In the fall of 1866, Mr. John Percival Lee, with most of his family, was on his dairy farm called “Hawthorne Dell”, situated about eight miles southeast of Beaver on a bright little stream called “South Creek”, busily pushing preparations to return to town for the winter.
He usually spent the winters in town, employed in teaching school, and the summers at “Hawthorne Dell”, farming and dairying. Already he had turned out some thirty milch cows with their calves along with the dry stock, to forage on the good bunch until spring. The grain was standing in stacks ready for the thresher, and Mr. Lee and his young hired man, Joseph Lillywhite, were gathering potatoes with the help of several children who assisted to pick up the tubers. The plan was to fill the double-bedded wagon full and early the next morning take that load to town and there make ready for storing the whole crop. This was the 22 of October, and Mr. Lee intended to take his helper with him, and rather thought they could not return on the same day, having so much to do there.
It was sunset before the load was completed, and all the busy workers noticed that the wolves were very noisy, and seemed to answer each other from many directions. They took no hint however, even when a neighbor from town, Mr. Elliott Willden, who had been out on the range, and who tarried to take supper with the Lees, remarked that Indians often used wolf howls to signal to each other and to drive cattle together.
After the guest went on his way, Mr. Lee said to his helper; “Joe, it does seem foolhardy to live on a lonely place like this and pay so little attention to our firearms. Say, we clean them all up tonight and get our ammunition all ready. Then, if we do stay in town tonight, Mrs. Lee will not be quite defenseless you know.” Lightly spoken words and long remembered!
The firearms consisted of one large double-barreled shotgun (Mr. Lee’s favorite weapon), one new excellent repeating rifle, and one good six-shot revolver.
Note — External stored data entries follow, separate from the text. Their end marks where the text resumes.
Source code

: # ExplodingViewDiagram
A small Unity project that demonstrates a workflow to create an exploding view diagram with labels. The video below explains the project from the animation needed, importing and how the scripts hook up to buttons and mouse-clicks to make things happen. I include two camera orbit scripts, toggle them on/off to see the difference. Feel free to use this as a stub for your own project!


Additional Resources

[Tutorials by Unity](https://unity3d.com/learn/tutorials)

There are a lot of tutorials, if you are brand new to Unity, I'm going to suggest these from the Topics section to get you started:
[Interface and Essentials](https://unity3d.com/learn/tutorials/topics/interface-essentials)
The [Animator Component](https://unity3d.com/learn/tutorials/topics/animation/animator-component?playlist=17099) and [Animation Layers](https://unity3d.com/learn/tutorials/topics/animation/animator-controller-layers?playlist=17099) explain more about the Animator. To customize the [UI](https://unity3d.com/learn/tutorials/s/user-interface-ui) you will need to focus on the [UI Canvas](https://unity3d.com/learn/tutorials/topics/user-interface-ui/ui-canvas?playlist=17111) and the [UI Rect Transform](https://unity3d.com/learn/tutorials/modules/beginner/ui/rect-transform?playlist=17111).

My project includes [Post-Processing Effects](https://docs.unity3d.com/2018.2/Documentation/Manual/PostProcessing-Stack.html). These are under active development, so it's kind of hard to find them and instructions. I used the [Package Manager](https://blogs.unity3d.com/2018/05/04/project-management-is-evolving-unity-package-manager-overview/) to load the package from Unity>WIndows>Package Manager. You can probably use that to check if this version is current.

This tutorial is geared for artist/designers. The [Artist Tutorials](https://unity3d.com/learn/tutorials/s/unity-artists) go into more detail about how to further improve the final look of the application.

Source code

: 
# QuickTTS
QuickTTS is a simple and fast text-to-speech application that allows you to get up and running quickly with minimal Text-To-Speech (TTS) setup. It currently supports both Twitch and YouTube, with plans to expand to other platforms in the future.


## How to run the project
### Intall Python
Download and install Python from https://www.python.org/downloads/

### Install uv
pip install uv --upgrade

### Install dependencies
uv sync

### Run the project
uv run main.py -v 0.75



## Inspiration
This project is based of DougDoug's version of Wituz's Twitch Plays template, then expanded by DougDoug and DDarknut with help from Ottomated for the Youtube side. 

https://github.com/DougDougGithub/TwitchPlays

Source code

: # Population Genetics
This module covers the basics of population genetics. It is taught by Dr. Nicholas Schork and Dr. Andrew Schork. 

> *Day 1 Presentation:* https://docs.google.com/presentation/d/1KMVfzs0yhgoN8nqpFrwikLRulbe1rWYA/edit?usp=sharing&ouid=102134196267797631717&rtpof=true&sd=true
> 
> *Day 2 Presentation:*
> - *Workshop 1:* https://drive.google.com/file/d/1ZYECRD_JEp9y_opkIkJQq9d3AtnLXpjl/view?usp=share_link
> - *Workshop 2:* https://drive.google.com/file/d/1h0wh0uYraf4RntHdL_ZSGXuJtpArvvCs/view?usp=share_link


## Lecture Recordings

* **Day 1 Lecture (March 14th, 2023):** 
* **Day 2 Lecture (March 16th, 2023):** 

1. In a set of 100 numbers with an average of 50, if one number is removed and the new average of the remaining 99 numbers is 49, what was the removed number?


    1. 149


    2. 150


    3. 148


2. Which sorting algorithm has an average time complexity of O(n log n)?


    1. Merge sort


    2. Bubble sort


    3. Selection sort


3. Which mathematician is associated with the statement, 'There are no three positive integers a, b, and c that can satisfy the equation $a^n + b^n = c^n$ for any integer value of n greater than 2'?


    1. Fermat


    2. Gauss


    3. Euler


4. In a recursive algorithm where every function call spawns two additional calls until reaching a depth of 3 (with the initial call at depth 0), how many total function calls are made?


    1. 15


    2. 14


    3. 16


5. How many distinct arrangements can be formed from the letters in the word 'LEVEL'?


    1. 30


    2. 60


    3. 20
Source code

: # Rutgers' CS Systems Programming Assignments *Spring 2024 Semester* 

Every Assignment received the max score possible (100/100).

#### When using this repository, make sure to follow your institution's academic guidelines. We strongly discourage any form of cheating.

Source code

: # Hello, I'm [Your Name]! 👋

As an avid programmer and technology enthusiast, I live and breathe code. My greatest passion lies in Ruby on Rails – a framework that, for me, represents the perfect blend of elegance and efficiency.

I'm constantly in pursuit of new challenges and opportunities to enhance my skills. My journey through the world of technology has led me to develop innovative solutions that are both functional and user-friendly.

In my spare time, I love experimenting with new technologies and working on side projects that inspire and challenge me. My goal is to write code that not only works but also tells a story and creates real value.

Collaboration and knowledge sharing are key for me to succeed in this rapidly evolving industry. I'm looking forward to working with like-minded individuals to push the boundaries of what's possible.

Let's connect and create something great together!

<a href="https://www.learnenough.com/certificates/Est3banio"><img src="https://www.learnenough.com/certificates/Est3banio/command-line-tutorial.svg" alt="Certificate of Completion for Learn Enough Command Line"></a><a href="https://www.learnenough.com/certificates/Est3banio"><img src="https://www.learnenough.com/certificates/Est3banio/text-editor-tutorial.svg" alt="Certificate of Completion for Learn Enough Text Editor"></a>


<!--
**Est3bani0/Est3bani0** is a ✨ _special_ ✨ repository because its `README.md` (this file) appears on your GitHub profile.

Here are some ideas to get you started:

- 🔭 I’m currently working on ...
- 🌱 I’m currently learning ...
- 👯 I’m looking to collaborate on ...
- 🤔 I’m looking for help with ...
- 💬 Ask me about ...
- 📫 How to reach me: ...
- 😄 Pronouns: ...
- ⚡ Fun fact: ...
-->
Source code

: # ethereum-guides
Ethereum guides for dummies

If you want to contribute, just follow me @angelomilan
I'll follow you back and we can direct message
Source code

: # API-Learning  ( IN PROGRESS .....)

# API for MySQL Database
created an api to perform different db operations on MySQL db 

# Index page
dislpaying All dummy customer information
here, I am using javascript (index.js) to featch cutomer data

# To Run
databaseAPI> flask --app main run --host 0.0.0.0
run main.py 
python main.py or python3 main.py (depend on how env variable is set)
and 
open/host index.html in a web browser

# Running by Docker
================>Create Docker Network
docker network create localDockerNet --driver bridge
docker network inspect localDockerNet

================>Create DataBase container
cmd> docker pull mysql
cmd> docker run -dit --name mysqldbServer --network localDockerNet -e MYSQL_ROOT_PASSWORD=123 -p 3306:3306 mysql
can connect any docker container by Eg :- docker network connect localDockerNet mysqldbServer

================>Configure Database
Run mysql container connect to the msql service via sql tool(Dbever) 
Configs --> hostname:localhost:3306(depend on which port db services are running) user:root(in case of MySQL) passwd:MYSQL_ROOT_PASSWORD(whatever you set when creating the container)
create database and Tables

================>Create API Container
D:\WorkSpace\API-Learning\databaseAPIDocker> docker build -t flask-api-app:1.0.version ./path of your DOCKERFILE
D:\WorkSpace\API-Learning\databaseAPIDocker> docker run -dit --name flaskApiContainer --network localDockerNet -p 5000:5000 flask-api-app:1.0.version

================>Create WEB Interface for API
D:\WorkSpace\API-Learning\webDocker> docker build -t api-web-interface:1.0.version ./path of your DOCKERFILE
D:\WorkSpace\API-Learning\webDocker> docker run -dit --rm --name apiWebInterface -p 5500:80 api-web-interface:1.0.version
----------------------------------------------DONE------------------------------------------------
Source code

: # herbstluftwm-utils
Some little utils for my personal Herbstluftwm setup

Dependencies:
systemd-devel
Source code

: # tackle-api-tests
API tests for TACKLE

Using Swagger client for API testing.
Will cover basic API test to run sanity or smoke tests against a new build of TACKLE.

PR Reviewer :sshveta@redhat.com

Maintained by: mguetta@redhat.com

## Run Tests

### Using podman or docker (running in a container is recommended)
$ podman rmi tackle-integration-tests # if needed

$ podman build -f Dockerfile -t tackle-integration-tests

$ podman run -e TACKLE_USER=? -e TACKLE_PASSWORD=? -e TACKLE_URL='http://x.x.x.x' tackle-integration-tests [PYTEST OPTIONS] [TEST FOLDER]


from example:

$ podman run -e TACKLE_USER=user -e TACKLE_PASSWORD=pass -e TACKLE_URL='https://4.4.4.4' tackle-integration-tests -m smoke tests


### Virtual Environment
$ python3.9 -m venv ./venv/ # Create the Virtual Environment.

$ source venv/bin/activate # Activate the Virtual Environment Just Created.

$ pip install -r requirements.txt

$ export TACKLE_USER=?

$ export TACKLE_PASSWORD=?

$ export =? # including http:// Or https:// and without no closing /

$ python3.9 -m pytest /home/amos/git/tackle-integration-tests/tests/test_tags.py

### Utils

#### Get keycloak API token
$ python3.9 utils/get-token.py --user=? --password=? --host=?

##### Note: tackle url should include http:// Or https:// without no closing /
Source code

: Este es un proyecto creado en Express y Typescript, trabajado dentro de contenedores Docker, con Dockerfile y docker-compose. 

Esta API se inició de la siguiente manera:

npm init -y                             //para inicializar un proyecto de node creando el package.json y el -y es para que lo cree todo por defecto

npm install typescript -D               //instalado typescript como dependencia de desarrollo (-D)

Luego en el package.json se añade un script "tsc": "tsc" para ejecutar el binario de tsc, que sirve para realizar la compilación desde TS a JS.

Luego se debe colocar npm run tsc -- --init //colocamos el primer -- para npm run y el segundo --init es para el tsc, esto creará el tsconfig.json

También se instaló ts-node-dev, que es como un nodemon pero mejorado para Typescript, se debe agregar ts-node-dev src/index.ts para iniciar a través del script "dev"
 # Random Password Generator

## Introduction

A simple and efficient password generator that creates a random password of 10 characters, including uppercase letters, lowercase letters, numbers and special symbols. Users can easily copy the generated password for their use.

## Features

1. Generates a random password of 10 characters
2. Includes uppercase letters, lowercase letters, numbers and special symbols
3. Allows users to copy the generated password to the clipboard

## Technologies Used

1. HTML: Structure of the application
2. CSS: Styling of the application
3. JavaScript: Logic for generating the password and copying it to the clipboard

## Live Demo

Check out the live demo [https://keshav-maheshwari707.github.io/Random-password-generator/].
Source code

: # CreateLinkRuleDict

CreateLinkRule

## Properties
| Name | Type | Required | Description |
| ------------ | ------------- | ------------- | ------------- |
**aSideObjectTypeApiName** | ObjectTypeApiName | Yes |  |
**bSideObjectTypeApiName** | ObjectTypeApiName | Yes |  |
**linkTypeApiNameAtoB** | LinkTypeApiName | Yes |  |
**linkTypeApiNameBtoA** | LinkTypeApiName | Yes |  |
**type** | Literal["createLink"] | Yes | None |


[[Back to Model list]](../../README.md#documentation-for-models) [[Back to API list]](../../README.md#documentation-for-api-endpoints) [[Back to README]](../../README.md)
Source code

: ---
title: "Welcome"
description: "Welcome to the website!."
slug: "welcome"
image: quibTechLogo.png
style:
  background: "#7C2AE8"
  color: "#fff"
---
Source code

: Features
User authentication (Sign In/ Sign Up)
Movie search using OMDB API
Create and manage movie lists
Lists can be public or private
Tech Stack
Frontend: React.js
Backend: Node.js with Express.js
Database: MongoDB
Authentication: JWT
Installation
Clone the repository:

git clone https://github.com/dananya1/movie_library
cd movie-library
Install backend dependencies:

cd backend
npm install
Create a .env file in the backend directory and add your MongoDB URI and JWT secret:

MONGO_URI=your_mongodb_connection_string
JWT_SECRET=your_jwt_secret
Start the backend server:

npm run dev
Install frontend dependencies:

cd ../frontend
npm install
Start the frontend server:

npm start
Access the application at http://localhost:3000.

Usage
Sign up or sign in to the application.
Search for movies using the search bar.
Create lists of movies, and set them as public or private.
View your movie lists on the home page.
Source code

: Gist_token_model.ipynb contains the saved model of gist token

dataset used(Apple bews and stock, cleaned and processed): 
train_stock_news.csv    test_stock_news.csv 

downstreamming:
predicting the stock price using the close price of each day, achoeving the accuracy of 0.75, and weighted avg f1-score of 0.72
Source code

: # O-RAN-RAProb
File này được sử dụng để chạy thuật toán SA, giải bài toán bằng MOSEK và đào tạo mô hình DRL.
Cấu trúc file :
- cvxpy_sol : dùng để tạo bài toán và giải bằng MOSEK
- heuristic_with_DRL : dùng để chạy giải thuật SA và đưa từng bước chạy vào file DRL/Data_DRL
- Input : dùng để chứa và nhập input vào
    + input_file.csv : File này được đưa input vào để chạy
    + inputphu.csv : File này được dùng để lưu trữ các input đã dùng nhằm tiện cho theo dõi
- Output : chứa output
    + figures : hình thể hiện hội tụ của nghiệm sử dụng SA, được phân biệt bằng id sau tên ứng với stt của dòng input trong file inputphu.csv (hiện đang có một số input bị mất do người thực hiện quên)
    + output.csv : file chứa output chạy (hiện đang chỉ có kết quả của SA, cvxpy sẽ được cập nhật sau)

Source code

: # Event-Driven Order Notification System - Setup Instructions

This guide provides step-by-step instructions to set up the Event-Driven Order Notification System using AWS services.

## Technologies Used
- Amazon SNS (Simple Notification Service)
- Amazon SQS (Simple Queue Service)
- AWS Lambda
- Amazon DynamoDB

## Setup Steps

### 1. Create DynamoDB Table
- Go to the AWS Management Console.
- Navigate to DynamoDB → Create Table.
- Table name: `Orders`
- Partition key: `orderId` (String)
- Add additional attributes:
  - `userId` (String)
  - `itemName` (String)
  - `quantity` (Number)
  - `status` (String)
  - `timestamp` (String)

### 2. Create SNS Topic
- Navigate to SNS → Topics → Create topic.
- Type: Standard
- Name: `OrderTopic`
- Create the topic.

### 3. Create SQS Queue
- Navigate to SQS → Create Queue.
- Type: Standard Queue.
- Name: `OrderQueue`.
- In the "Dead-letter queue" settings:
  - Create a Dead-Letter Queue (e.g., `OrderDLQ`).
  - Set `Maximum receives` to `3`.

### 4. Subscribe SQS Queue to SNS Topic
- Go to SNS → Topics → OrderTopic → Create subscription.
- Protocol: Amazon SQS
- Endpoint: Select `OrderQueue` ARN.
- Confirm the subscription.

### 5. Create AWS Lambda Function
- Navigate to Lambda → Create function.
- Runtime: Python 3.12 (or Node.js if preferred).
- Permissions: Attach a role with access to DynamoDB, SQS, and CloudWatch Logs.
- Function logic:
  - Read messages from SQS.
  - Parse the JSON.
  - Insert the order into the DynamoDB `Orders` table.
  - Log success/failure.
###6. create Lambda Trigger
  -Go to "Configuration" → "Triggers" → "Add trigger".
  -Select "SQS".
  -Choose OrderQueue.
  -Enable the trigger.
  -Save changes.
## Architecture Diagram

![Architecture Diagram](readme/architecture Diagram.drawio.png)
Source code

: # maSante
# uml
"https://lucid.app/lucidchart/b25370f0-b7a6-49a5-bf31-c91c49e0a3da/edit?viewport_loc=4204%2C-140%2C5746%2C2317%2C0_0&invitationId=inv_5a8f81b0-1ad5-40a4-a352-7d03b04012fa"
The stock of ammunition was found to be pitiably smaller and Mr. Lee resolved to buy some on the morrow while in town. The magazine of the rifle contained the whole of its stock of cartridges. The shotgun and revolver were both loaded up with revolver balls, with plenty of powder behind them. Mrs. Lee assisted in the loading to be sure of understanding all about it. With this preparation the family retired to rest in blissful unconsciousness of the danger that was even then hanging over them. All night, however, the wolf howls continued and two dogs barked and fretted.
Before light next morning, the family was a stir and as soon as the back (west) door was opened the dogs barked so furiously toward a low ridge only a few rods away on the north that the two men took their guns when they stepped out to reconnoiter. There was still no daylight, but the skyline showed faintly the ragged crest of the brush crowned bench. “Mr. Lee,” said Lillywhite, “I see something move. Shall I fire?” “Hail first, Joe,” answered Mr. Lee, “for if it should be Indians, and we fire first, it will be said, ‘that we brought trouble on ourselves.’”
Accordingly, the young man hailed, and for the reply received a volley of bullets, one of which went through his right shoulder. He reeled and the gun fell from his helpless hand, but he staggered into the house before he fell. Mr. Lee, with other bullets singing past him, watched the young man till he gained cover, then fired one barrel of his shotgun at the place where he saw the flashes, and sprang into the house, forgetting to recover the rifle.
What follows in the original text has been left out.